● TASK DATA:
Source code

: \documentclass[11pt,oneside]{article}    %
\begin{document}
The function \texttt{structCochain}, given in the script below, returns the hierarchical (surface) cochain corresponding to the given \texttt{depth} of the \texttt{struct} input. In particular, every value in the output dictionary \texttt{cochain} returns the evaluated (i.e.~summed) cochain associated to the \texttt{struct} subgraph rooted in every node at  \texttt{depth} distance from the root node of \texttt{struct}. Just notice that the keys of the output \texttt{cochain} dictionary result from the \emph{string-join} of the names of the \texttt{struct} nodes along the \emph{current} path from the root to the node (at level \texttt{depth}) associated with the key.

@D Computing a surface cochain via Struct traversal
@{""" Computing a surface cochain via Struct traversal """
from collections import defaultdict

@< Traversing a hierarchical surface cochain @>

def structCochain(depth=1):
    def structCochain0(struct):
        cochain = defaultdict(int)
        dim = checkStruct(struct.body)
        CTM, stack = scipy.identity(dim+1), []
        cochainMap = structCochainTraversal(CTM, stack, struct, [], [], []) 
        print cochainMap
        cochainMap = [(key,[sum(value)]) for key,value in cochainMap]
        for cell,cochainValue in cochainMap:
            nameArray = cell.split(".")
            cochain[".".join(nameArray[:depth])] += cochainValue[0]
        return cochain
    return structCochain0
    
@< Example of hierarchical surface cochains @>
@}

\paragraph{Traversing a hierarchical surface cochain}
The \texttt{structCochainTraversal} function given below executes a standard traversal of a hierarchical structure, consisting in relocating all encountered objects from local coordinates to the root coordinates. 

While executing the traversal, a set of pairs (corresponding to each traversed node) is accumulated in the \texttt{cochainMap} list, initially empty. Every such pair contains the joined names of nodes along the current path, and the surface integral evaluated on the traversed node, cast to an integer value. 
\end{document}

● YOUR GOAL: Reproduce verbatim the lines above, from the line with "from collections import defaultdict" through the line with "return structCochain0".

● TASK ANSWER:
from collections import defaultdict

@< Traversing a hierarchical surface cochain @>

def structCochain(depth=1):
    def structCochain0(struct):
        cochain = defaultdict(int)
        dim = checkStruct(struct.body)
        CTM, stack = scipy.identity(dim+1), []
        cochainMap = structCochainTraversal(CTM, stack, struct, [], [], []) 
        print cochainMap
        cochainMap = [(key,[sum(value)]) for key,value in cochainMap]
        for cell,cochainValue in cochainMap:
            nameArray = cell.split(".")
            cochain[".".join(nameArray[:depth])] += cochainValue[0]
        return cochain
    return structCochain0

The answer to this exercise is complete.